►

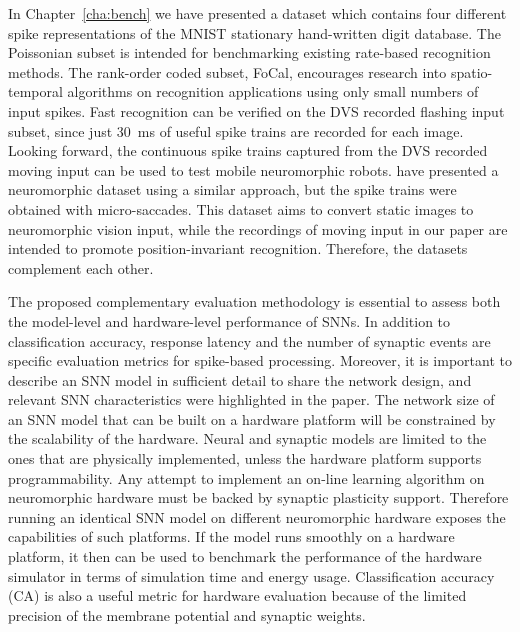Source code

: %
In Chapter~\ref{cha:bench} we have presented a dataset which contains four different spike representations of the MNIST stationary hand-written digit database. %
The Poissonian subset is intended for benchmarking existing rate-based recognition methods.
The rank-order coded subset, FoCal, encourages research into spatio-temporal algorithms on recognition applications using only small numbers of input spikes.
Fast recognition can be verified on the DVS recorded flashing input subset, since just 30~ms of useful spike trains are recorded for each image.
Looking forward, the continuous spike trains captured from the DVS recorded moving input can be used to test mobile neuromorphic robots.
\cite{orchard2015convert} have presented a neuromorphic dataset using a similar approach, but the spike trains were obtained with micro-saccades.
This dataset aims to convert static images to neuromorphic vision input, while the recordings of moving input in our paper are intended to promote position-invariant recognition.
Therefore, the datasets complement each other.

The proposed complementary evaluation methodology is essential to assess both the model-level and hardware-level performance of SNNs.
In addition to classification accuracy, response latency and the number of synaptic events are specific evaluation metrics for spike-based processing.
Moreover, it is important to describe an SNN model in sufficient detail to share the network design, and relevant SNN characteristics were highlighted in the paper.  
The network size of an SNN model that can be built on a hardware platform will be constrained by the scalability of the hardware.
Neural and synaptic models are limited to the ones that are physically implemented, unless the hardware platform supports programmability.
Any attempt to implement an on-line learning algorithm on neuromorphic hardware must be backed by synaptic plasticity support.
Therefore running an identical SNN model on different neuromorphic hardware exposes the capabilities of such platforms.
If the model runs smoothly on a hardware platform, it then can be used to benchmark the performance of the hardware simulator in terms of simulation time and energy usage.
Classification accuracy (CA) is also a useful metric for hardware evaluation because of the limited precision of the membrane potential and synaptic weights.


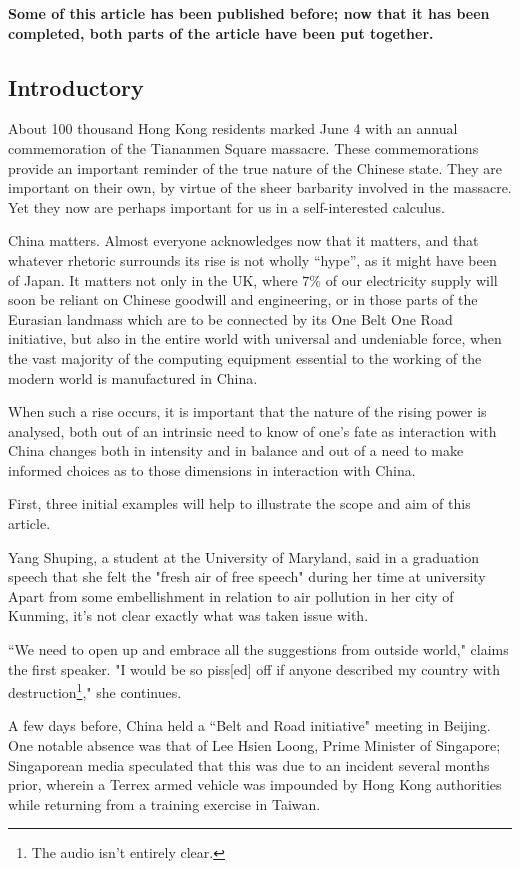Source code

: \textbf{Some of this article has been published before; now that it has been completed, both parts of the article have been put together.}

\subsection{Introductory}


	About 100 thousand Hong Kong residents marked June 4 with an annual commemoration of the Tiananmen Square massacre. These commemorations provide an important reminder of the true nature of the Chinese state. They are important on their own, by virtue of the sheer barbarity involved in the massacre. Yet they now are perhaps important for us in a self-interested calculus.

	China matters. Almost everyone acknowledges now that it matters, and that whatever rhetoric surrounds its rise is not wholly ``hype'', as it might have been of Japan. It matters not only in the UK, where $7\%$ of our electricity supply will soon be reliant on Chinese goodwill and engineering, or in those parts of the Eurasian landmass which are to be connected by its One Belt One Road initiative, but also in the entire world with universal and undeniable force, when the vast majority of the computing equipment essential to the working of the modern world is manufactured in China.

	When such a rise occurs, it is important that the nature of the rising power is analysed, both out of an intrinsic need to know of one's fate as interaction with China changes both in intensity and in balance and out of a need to make informed choices as to those dimensions in interaction with China.

	First, three initial examples will help to illustrate the scope and aim of this article.

	Yang Shuping, a student at the University of Maryland, said in a graduation speech that she felt the "fresh air of free speech" during her time at university Apart from some embellishment in relation to air pollution in her city of Kunming, it's not clear exactly what was taken issue with.

	``We need to open up and embrace all the suggestions from outside world," claims the first speaker. "I would be so piss[ed] off if anyone described my country with destruction\footnote{The audio isn't entirely clear.}," she continues.

	A few days before, China held a ``Belt and Road initiative" meeting in Beijing. One notable absence was that of Lee Hsien Loong, Prime Minister of Singapore; Singaporean media speculated that this was due to an incident several months prior, wherein a Terrex armed vehicle was impounded by Hong Kong authorities while returning from a training exercise in Taiwan.

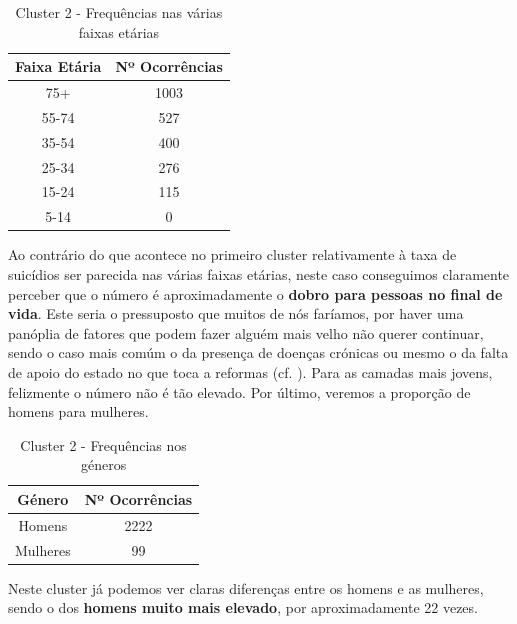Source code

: \documentclass[a4paper,12pt]{article}
\begin{document}
\begin{table}[H]
	\centering
	\caption{Cluster 2 - Frequências nas várias faixas etárias}
	\begin{tabular}{|c|c|} 
		\hline
		\rowcolor[rgb]{0.678,1,0.851} Faixa Etária & Nº Ocorrências  \\ 
		\hline
		75+                                        & 1003            \\ 
		\hline
		55-74                                      & 527             \\ 
		\hline
		35-54                                      & 400             \\ 
		\hline
		25-34                                      & 276             \\ 
		\hline
		15-24                                      & 115             \\ 
		\hline
		5-14                                       & 0               \\
		\hline
	\end{tabular}
\end{table}

Ao contrário do que acontece no primeiro cluster relativamente à taxa de suicídios ser parecida nas várias faixas etárias, neste caso conseguimos claramente perceber que o número é aproximadamente o \textbf{dobro para pessoas no final de vida}. Este seria o pressuposto que muitos de nós faríamos, por haver uma panóplia de fatores que podem fazer alguém mais velho não querer continuar, sendo o caso mais comúm o da presença de doenças crónicas ou mesmo o da falta de apoio do estado no que toca a reformas (cf. \cite{suicidioidosos}). 
Para as camadas mais jovens, felizmente o número não é tão elevado.
Por último, veremos a proporção de homens para mulheres.
\begin{table}[H]
	\centering
	\caption{Cluster 2 - Frequências nos géneros}
	\begin{tabular}{|c|c|} 
		\hline
		\rowcolor[rgb]{0.2,0.7,0.6} Género   & Nº Ocorrências  \\ 
		\hline
		Homens & 2222            \\ 
		\hline
		Mulheres   & 99            \\
		\hline
	\end{tabular}
\end{table}

Neste cluster já podemos ver claras diferenças entre os homens e as mulheres, sendo o dos \textbf{homens muito mais elevado}, por aproximadamente 22 vezes.
\end{document}
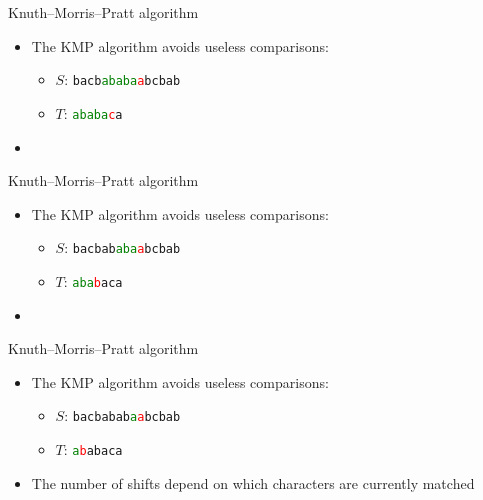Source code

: \documentclass{beamer}
\begin{document}
	\begin{frame}[plain]{Knuth--Morris--Pratt algorithm}
		\begin{itemize}
			\item The KMP algorithm avoids useless comparisons:
			\begin{itemize}
				\item $S$: \texttt{bacb\textcolor{green}{ababa}\textcolor{red}{a}bcbab}
				\item $T$: \texttt{\textcolor{green}{ababa}\textcolor{red}{c}a}
			\end{itemize}
			\item[] \phantom{The number of shifts depend on which characters are currently matched}
		\end{itemize}
	\end{frame}
	\begin{frame}[plain]{Knuth--Morris--Pratt algorithm}
		\begin{itemize}
			\item The KMP algorithm avoids useless comparisons:
			\begin{itemize}
				\item $S$: \texttt{bacbab\textcolor{green}{aba}\textcolor{red}{a}bcbab}
				\item $T$: \texttt{\textcolor{green}{aba}\textcolor{red}{b}aca}
			\end{itemize}
			\item[] \phantom{The number of shifts depend on which characters are currently matched}
		\end{itemize}
	\end{frame}
	\begin{frame}[plain]{Knuth--Morris--Pratt algorithm}
		\begin{itemize}
			\item The KMP algorithm avoids useless comparisons:
			\begin{itemize}
				\item $S$: \texttt{bacbabab\textcolor{green}{a}\textcolor{red}{a}bcbab}
				\item $T$: \texttt{\textcolor{green}{a}\textcolor{red}{b}abaca}
			\end{itemize}
			\item<2-> The number of shifts depend on which characters are currently matched
		\end{itemize}
	\end{frame}
	
\end{document}
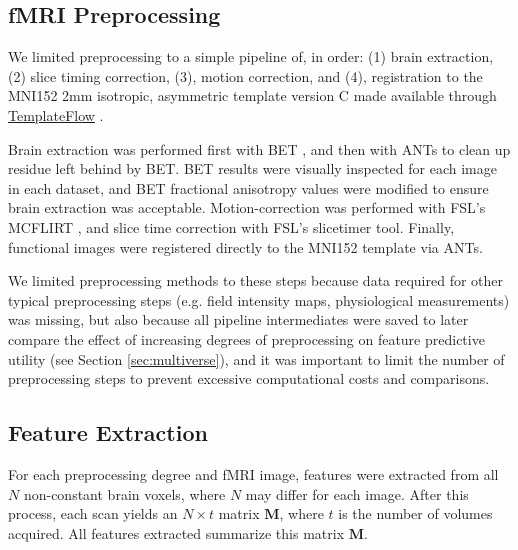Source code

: \documentclass[12pt]{spieman}  %
\begin{document}
\begin{spacing}{2}
\subsection{fMRI Preprocessing}
\label{sec:preproc}

We limited preprocessing to a simple pipeline of, in order: (1) brain
extraction, (2) slice timing correction, (3), motion correction, and (4),
registration to the MNI152
\cite{fonovUnbiasedAverageAgeappropriate2011, fonovUnbiasedNonlinearAverage2009}
2mm isotropic, asymmetric template version C made available through
\href{https://www.templateflow.org/}{TemplateFlow}
\cite{ciricTemplateFlowFAIRsharingMultiscale2021}.

Brain extraction was performed first with BET
\cite{smithFastRobustAutomated2002}, and then with
ANTs\cite{avantsReproducibleEvaluationANTs2011} to clean up residue left behind
by BET. BET results were visually inspected for each image in each dataset, and
BET fractional anisotropy values were modified to ensure brain extraction was
acceptable. Motion-correction was performed with FSL's MCFLIRT
\cite{jenkinsonImprovedOptimizationRobust2002}, and slice time correction
with FSL's slicetimer\cite{jenkinsonFSL2012} tool. Finally, functional
images were registered directly to the MNI152 template via
ANTs\cite{avantsReproducibleEvaluationANTs2011}.

We limited preprocessing methods to these steps because data required for other
typical preprocessing steps (e.g. field intensity maps, physiological
measurements) was missing, but also because all pipeline intermediates were
saved to later compare the effect of increasing degrees of preprocessing on
feature predictive utility (see Section \ref{sec:multiverse}), and it was
important to limit the number of preprocessing steps to prevent excessive
computational costs and comparisons.



\subsection{Feature Extraction}

For each preprocessing degree and fMRI image, features were extracted from all
\(N\) non-constant brain voxels, where \(N\) may differ for each image. After
this process, each scan yields an \(N \times t\) matrix \(\mathbf{M}\), where
\(t\) is the number of volumes acquired. All features extracted summarize
this matrix \(\mathbf{M}\).


\end{spacing}
\end{document}
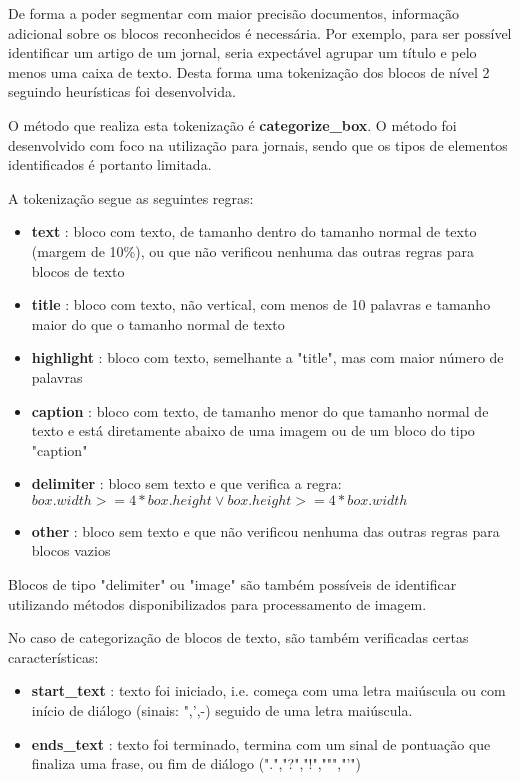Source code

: 
\label{contribution_categorize_blocks}

De forma a poder segmentar com maior precisão documentos, informação adicional sobre os blocos reconhecidos é necessária. Por exemplo, para ser possível identificar um artigo de um jornal, seria expectável agrupar um título e pelo menos uma caixa de texto. Desta forma uma tokenização dos blocos de nível 2 seguindo heurísticas foi desenvolvida.

O método que realiza esta tokenização é \textbf{categorize\_box}. O método foi desenvolvido com foco na utilização para jornais, sendo que os tipos de elementos identificados é portanto limitada.

A tokenização segue as seguintes regras:

\begin{itemize}\setlength\itemsep{-0.3em}
	\item \textbf{text} 		: bloco com texto, de tamanho dentro do tamanho normal de texto (margem de 10\%), ou que não verificou nenhuma das outras regras para blocos de texto
	\item \textbf{title} 	: bloco com texto, não vertical, com menos de 10 palavras e tamanho maior do que o tamanho normal de texto
	\item \textbf{highlight} : bloco com texto, semelhante a "title", mas com maior número de palavras
	\item \textbf{caption} 	: bloco com texto, de tamanho menor do que tamanho normal de texto e está diretamente abaixo de uma imagem ou de um bloco do tipo "caption"
	\item \textbf{delimiter} : bloco sem texto e que verifica a regra: $box.width >= 4*box.height \vee box.height >= 4*box.width$
	\item \textbf{other} 	: bloco sem texto e que não verificou nenhuma das outras regras para blocos vazios
\end{itemize}

Blocos de tipo "delimiter" ou "image" são também possíveis de identificar utilizando métodos disponibilizados para processamento de imagem.

No caso de categorização de blocos de texto, são também verificadas certas características:
\begin{itemize}\setlength\itemsep{-0.3em}
	\item \textbf{start\_text} : texto foi iniciado, i.e. começa com uma letra maiúscula ou com início de diálogo (sinais: ",',-) seguido de uma letra maiúscula.
	\item \textbf{ends\_text} : texto foi terminado, termina com um sinal de pontuação que finaliza uma frase, ou fim de diálogo (".","?","!",""","'")
\end{itemize}

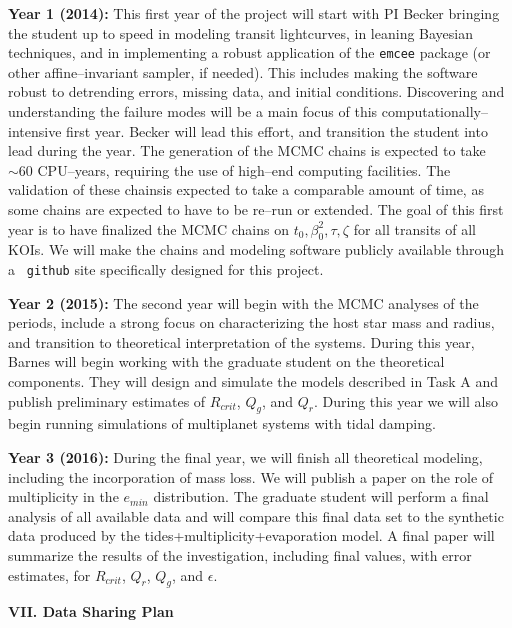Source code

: {\bf Year 1 (2014):} This first year of the project will start with PI
Becker bringing the student up to speed in modeling transit
lightcurves, in leaning Bayesian techniques, and in implementing a
robust application of the {\tt emcee} package (or other
affine--invariant sampler, if needed).  This includes making the
software robust to detrending errors, missing data, and initial
conditions.  Discovering and understanding the failure modes will be a
main focus of this computationally--intensive first year.  Becker will
lead this effort, and transition the student into lead during the
year.  The generation of the MCMC chains is expected to take $\sim 60$
CPU--years, requiring the use of high--end computing facilities. The
validation of these chainsis expected to take a comparable amount of
time, as some chains are expected to have to be re--run or extended.
The goal of this first year is to have finalized the MCMC chains on
$t_0, \beta_0^2, \tau, \zeta$ for all transits of all KOIs.  We will
make the chains and modeling software publicly available through a {\tt
github} site specifically designed for this project.

{\bf Year 2 (2015):} The second year will begin with the MCMC analyses
of the periods, include a strong focus on characterizing the host star
mass and radius, and transition to theoretical interpretation of the
systems.  During this year, Barnes will begin working with the
graduate student on the theoretical components. They will design and
simulate the models described in Task A and publish preliminary
estimates of $R_{crit}$, $Q_g$, and $Q_r$. During this year we will
also begin running simulations of multiplanet systems with tidal
damping.

{\bf Year 3 (2016):} During the final year, we will finish all
theoretical modeling, including the incorporation of mass loss.  We
will publish a paper on the role of multiplicity in the $e_{min}$
distribution. The graduate student will perform a final analysis of
all available \kepler data and will compare this final data set to the
synthetic data produced by the tides+multiplicity+evaporation model.
A final paper will summarize the results of the investigation,
including final values, with error estimates, for $R_{crit}$, $Q_r$,
$Q_g$, and $\epsilon$.  


\bigskip
\centerline{\bf VII. Data Sharing Plan}
\smallskip

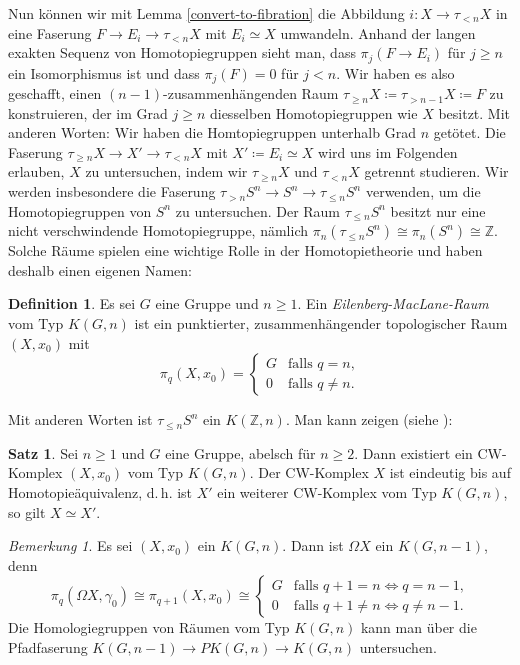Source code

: \documentclass[11pt, a4paper, german]{article}
\theoremstyle{definition}
\newtheorem{satz}[lem]{Satz}
\newtheorem{defn}[lem]{Definition}
\theoremstyle{remark}
\newtheorem*{bem}{Bemerkung}
\newcommand{\Z}{\mathbb{Z}} %
\newcommand{\trunc}[2]{\tau_{#1} #2} %
\renewcommand{\dh}{d.\,h.} %
\begin{document}
Nun können wir mit Lemma \ref{convert-to-fibration} die Abbildung $i : X \to \trunc{< n}{X}$ in eine Faserung $F \to E_i \to \trunc{< n}{X}$ mit $E_i \simeq X$ umwandeln.
Anhand der langen exakten Sequenz von Homotopiegruppen sieht man, dass $\pi_j(F \to E_i)$ für $j \geq n$ ein Isomorphismus ist und dass $\pi_j(F) = 0$ für $j < n$.
Wir haben es also geschafft, einen $(n{-}1)$-zusammenhängenden Raum $\trunc{\geq n}{X} \coloneqq \trunc{> n-1}{X} \coloneqq F$ zu konstruieren, der im Grad $j \geq n$ diesselben Homotopiegruppen wie $X$ besitzt.
Mit anderen Worten: Wir haben die Homtopiegruppen unterhalb Grad $n$ getötet.
Die Faserung $\trunc{\geq n}{X} \to X' \to \trunc{< n}{X}$ mit $X' \coloneqq E_i \simeq X$ wird uns im Folgenden erlauben, $X$ zu untersuchen, indem wir $\trunc{\geq n}{X}$ und $\trunc{< n}{X}$ getrennt studieren.
Wir werden insbesondere die Faserung $\trunc{> n}{S^n} \to S^n \to \trunc{\leq n}{S^n}$ verwenden, um die Homotopiegruppen von $S^n$ zu untersuchen.
Der Raum $\trunc{\leq n}{S^n}$ besitzt nur eine nicht verschwindende Homotopiegruppe, nämlich $\pi_n(\trunc{\leq n}{S^n}) \cong \pi_n(S^n) \cong \Z$.
Solche Räume spielen eine wichtige Rolle in der Homotopietheorie und haben deshalb einen eigenen Namen:

\begin{defn}
  Es sei $G$ eine Gruppe und $n \geq 1$.
  Ein \emph{Eilenberg-MacLane-Raum} vom Typ $K(G, n)$ ist ein punktierter, zusammenhängender topologischer Raum $(X, x_0)$ mit
  \[
    \pi_q(X, x_0) = \begin{cases}
      G & \text{falls $q = n$,} \\
      0 & \text{falls $q \neq n$.}
    \end{cases}
  \]
\end{defn}

Mit anderen Worten ist $\trunc{\leq n}{S^n}$ ein $K(\Z, n)$.
Man kann zeigen (siehe \cite[365-366]{hatcher:at}):

\begin{satz}
  Sei $n \geq 1$ und $G$ eine Gruppe, abelsch für $n \geq 2$.
  Dann existiert ein CW-Komplex $(X, x_0)$ vom Typ $K(G, n)$.
  Der CW-Komplex $X$ ist eindeutig bis auf Homotopieäquivalenz, \dh{} ist $X'$ ein weiterer CW-Komplex vom Typ $K(G, n)$, so gilt $X \simeq X'$.
\end{satz}

\begin{bem}
  Es sei $(X, x_0)$ ein $K(G, n)$. Dann ist $\Omega X$ ein $K(G, n-1)$, denn
  \[
    \pi_q(\Omega X, \gamma_0) \cong
    \pi_{q+1}(X, x_0) \cong
    \begin{cases}
      G & \text{falls $q+1 = n \iff q = n-1$,} \\
      0 & \text{falls $q+1 \neq n \iff q \neq n-1$.}
    \end{cases}
  \]
  Die Homologiegruppen von Räumen vom Typ $K(G, n)$ kann man über die Pfadfaserung $K(G, n{-}1) \to P K(G, n) \to K(G, n)$ untersuchen.
\end{bem}
\end{document}
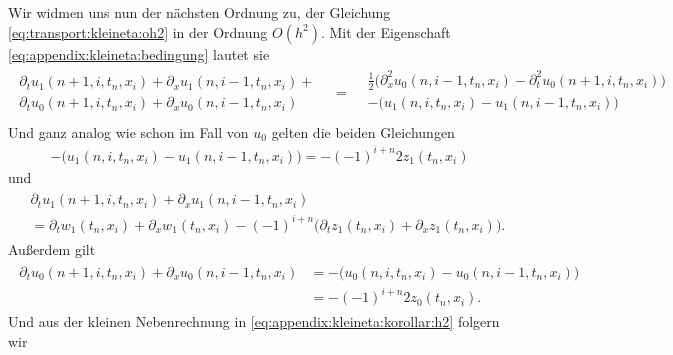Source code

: Wir widmen uns nun der nächsten Ordnung zu, der Gleichung \eqref{eq:transport:kleineta:oh2} in der Ordnung $O(h^2)$.
Mit der Eigenschaft \eqref{eq:appendix:kleineta:bedingung} lautet sie
{\small
\begin{align}\label{eq:ke:oh2}
\begin{split}
\partial_t u_1(n+1, i, t_n, x_i) + \partial_x u_1(n, i-1, t_n, x_i) +\\
\partial_t u_0(n+1, i, t_n, x_i) + \partial_x u_0(n, i-1, t_n, x_i)
\end{split}
&=
\begin{split}
&\frac{1}{2} \bigl( \partial^2_x u_0(n, i-1, t_n, x_i) - \partial^2_t u_0(n+1,i, t_n, x_i)\bigr)\\
&- \bigl( u_1(n, i, t_n, x_i) - u_1(n, i-1, t_n, x_i) \bigr)\\
\end{split}
\end{align}
}
Und ganz analog wie schon im Fall von $u_0$ gelten die beiden Gleichungen
\begin{align} \label{eq:ke:glg1}
- \bigl( u_1(n, i, t_n, x_i) - u_1(n, i-1, t_n, x_i) \bigr) = - (-1)^{i+n} 2 z_1(t_n,x_i) 
\end{align}
und
\begin{align}
\begin{split}
&\partial_t u_1(n+1, i, t_n, x_i) + \partial_x u_1(n, i-1, t_n, x_i)\\
&=\partial_t w_1(t_n,x_i) + \partial_x w_1(t_n,x_i) - (-1)^{i+n} \bigl( \partial_t z_1(t_n,x_i) + \partial_x z_1(t_n,x_i) \bigr).
\end{split}
\end{align}
Außerdem gilt
\begin{align}
\begin{split}
\partial_t u_0(n+1, i, t_n, x_i) + \partial_x u_0(n, i-1, t_n, x_i)
&= - \bigl( u_0(n, i, t_n, x_i) - u_0(n, i-1, t_n, x_i) \bigr)\\
&= - (-1)^{i+n} 2 z_0(t_n,x_i).
\end{split}
\end{align}
Und aus der kleinen Nebenrechnung in \eqref{eq:appendix:kleineta:korollar:h2} folgern wir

◄

▶ Required work
Scan the material above for lines holding the string "computing" and copy those lines.

▶ Solution to the exercise
	China matters. Almost everyone acknowledges now that it matters, and that whatever rhetoric surrounds its rise is not wholly ``hype'', as it might have been of Japan. It matters not only in the UK, where $7\%$ of our electricity supply will soon be reliant on Chinese goodwill and engineering, or in those parts of the Eurasian landmass which are to be connected by its One Belt One Road initiative, but also in the entire world with universal and undeniable force, when the vast majority of the computing equipment essential to the working of the modern world is manufactured in China.
CPU--years, requiring the use of high--end computing facilities. The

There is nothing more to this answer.